Now, I have some ideas, and we'll get to those later. But for now,
let's talk about reason number two why wealthy people are living paycheck to paycheck. That is
debt. Now, this one may seem obvious, or it might not feel like a real problem for someone that's
bringing in six figures. But sometimes when people start to earn more money, they start to think that
they can just take on more and more debt. And obviously, debt can affect anyone from any walk of life.
But some people never even consider their credit cards or car payments until their income goes up.
And suddenly, they're thinking, oh, well, I can hate that.
handle it. But unfortunately, the reality is, you guys, debt is debt. It's always going to steal
your paycheck and feel like a burden. You're not invincible just because you got to raise.
Now, having to throw away your hard-earned money on interest and minimum payments and late fees
every month feels overwhelming. It feels defeating at any income level. But why does debt
feel like such a good option to people? Well, reason number three is actually the main reason
behind reason number two, and that is increased expectations. So this can be really subtle,
but it's really, really, you guys. So for example, let's say you move into a slightly bigger house,
nothing crazy, but you're not moving into, you know, some crazy mansion, like a bunch of
celebrities, right? But you've leveled up a little bit, and maybe you went from your first house
to a slightly bigger house because you've had a couple of kids. Now maybe you bought the smallest house
in a high-end neighborhood, or maybe it's not house-related. Let's say your kids started a new
school and their friends' parents make a little bit more than you, and you're starting to, you know,
be friends with them and you're kind of seeing what they're doing, like whatever it is,
when you're surrounded by a new aesthetic, you know, in a standard of living, it's easy to feel
like you have to level up every part of your life. That may not be conscious, but subconsciously,
that's what you're seeing. But trust me, it does not have to be that way. When Winston and I
got our house in 2008, our first house, after we were married, now, granted, at the bottom of
the real estate market, so we got a bigger house than what we were expecting to get because prices were
so low. But you guys, when we bought it, like, we didn't have the furniture. Like, we moved some of our
furniture from college, like, into it. But we didn't have a ton. We had enough to get a living
room set and a bedroom set and, you know, a kitchen table. But we really took our time.

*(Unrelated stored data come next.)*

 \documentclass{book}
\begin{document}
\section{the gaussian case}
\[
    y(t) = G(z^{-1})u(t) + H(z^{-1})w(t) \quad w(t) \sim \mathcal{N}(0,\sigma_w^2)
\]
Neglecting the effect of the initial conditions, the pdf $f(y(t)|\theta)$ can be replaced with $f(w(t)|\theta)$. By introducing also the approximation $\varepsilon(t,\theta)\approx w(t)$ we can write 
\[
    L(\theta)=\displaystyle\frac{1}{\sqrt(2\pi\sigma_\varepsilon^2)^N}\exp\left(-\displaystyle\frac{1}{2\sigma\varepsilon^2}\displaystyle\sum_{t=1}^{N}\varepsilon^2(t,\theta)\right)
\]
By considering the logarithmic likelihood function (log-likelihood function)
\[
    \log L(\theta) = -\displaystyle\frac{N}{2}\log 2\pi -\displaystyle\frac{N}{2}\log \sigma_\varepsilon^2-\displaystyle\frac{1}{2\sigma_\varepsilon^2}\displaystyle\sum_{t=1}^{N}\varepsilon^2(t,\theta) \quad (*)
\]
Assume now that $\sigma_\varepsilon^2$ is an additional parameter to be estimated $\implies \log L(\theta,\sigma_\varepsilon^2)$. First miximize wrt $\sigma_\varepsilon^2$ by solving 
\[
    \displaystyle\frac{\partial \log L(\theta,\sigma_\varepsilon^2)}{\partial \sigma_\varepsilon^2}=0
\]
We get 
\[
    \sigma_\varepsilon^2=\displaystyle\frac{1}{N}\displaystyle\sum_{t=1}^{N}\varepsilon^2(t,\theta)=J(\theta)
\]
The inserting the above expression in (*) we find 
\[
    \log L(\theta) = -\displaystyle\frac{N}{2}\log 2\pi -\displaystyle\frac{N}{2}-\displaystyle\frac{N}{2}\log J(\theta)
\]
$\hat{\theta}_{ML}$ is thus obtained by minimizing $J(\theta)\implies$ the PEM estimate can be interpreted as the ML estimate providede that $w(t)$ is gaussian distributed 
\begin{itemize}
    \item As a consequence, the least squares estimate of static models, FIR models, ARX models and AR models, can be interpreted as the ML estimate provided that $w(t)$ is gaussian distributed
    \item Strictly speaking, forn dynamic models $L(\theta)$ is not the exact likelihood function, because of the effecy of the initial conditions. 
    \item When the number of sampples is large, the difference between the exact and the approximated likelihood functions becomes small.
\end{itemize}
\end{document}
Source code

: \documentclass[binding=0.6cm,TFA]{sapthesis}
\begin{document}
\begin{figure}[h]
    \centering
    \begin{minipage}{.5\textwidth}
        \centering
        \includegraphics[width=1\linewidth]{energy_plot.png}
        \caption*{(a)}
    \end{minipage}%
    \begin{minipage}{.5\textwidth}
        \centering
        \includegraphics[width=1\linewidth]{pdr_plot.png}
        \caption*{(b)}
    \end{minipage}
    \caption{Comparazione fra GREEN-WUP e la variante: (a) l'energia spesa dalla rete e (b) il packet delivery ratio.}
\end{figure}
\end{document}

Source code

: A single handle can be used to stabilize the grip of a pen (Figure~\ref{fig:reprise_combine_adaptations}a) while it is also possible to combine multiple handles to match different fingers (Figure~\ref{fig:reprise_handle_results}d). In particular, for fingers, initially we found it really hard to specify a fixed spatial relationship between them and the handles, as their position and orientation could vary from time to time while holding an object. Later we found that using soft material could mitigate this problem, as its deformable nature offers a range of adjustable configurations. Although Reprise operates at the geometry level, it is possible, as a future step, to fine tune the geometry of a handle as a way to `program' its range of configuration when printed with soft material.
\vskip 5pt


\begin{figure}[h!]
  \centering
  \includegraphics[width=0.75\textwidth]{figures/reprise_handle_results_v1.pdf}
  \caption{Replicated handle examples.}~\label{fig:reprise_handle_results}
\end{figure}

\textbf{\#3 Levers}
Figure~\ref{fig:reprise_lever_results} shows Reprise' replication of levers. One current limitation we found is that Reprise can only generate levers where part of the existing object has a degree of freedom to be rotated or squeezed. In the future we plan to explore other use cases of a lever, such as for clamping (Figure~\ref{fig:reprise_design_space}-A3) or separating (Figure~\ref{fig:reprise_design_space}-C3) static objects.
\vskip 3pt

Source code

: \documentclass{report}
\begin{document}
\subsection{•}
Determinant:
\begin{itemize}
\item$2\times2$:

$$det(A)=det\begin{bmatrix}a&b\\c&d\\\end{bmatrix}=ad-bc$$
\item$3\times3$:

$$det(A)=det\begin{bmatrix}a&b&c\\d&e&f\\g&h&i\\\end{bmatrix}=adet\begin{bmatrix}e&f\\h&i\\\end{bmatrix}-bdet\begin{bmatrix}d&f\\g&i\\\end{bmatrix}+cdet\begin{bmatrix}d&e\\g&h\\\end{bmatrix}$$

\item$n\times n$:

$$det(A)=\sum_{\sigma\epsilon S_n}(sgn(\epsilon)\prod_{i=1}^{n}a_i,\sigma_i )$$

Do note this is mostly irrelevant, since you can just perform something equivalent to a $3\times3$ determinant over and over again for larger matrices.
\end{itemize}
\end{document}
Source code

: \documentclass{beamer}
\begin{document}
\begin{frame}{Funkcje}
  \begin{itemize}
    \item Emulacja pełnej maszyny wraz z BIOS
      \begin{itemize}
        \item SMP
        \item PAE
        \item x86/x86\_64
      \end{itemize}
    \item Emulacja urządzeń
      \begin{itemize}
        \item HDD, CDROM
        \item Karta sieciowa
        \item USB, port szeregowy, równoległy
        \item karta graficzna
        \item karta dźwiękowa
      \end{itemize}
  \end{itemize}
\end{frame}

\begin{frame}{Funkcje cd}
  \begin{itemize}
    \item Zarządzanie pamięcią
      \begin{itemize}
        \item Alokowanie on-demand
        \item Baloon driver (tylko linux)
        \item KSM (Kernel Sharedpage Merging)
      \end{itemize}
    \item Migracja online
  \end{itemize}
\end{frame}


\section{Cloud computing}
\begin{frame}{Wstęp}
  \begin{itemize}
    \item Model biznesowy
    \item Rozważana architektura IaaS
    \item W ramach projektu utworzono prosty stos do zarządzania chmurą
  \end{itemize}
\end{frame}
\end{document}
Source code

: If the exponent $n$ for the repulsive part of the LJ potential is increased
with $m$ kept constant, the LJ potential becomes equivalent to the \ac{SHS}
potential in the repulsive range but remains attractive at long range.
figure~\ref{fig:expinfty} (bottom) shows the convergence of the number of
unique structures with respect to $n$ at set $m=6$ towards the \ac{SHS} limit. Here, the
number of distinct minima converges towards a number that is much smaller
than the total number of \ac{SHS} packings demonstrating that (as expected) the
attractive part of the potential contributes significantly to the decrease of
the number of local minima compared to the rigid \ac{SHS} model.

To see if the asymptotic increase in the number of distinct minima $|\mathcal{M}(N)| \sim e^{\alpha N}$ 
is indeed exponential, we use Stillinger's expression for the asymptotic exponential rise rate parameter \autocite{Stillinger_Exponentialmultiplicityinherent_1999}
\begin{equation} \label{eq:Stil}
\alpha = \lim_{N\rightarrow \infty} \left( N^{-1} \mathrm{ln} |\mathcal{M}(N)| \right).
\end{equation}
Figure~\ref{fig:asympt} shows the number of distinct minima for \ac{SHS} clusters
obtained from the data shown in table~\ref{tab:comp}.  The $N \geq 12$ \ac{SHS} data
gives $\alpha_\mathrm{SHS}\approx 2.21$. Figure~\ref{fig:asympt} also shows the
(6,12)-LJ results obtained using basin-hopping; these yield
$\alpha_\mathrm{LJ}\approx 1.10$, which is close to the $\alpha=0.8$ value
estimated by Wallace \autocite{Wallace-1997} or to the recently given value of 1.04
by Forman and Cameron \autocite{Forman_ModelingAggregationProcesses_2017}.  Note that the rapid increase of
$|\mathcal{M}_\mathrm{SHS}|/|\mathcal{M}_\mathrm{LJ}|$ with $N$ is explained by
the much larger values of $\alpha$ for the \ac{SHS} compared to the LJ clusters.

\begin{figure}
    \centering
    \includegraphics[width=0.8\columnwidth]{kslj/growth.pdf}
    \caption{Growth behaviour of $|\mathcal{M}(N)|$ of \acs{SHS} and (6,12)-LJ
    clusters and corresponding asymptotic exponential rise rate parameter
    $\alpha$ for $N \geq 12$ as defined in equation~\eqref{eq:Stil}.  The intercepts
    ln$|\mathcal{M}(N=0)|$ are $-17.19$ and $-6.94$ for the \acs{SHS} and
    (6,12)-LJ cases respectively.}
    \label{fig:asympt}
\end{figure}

So I just want to encourage you that don't feel like you have to go all in on something.
You actually can really ease yourself in and you need to manage, though, your expectations
when it comes to that. So again, don't take one step forward just to take two steps back.
Take it slow and make progress over time.
All right, the fourth reason wealthy people are living paycheck to paycheck is a little more technical,
and that is the lack of adequate insurance.
If your salary and standard of living have slowly creeped up,
don't forget to properly insure the things that you own.
So housing, car, health, it's crucial that you're fully covered in all of these areas in case of an emergency.
If your homeowner's insurance is still at the base level for what you signed up a few years ago,
consider increasing your coverage.
Although it may feel unlikely, the last thing you want,
is for a big, unexpected emergency to wipe out your insurance coverage and your emergency fund savings.
So make sure you are covered.
And finally, the fifth reason wealthy people feel like their living paycheck to paycheck
is that they don't follow a monthly budgets.
Even high-income earners need structure and need a plan.
And remember, a budget doesn't keep you from spending money.
It actually gives you permission to spend money.
And it takes all of the guesswork out when it comes to your bills and your expenses.
And if, you know, can I pay this?
Is that okay?
When's the next paycheck coming?
Like, all of that is cleared up, you guys, you have a plan.
So it's never about the specific salary number that you're bringing in.
It is about your behavior and possibly needing to adjust that to see progress when it comes to your money.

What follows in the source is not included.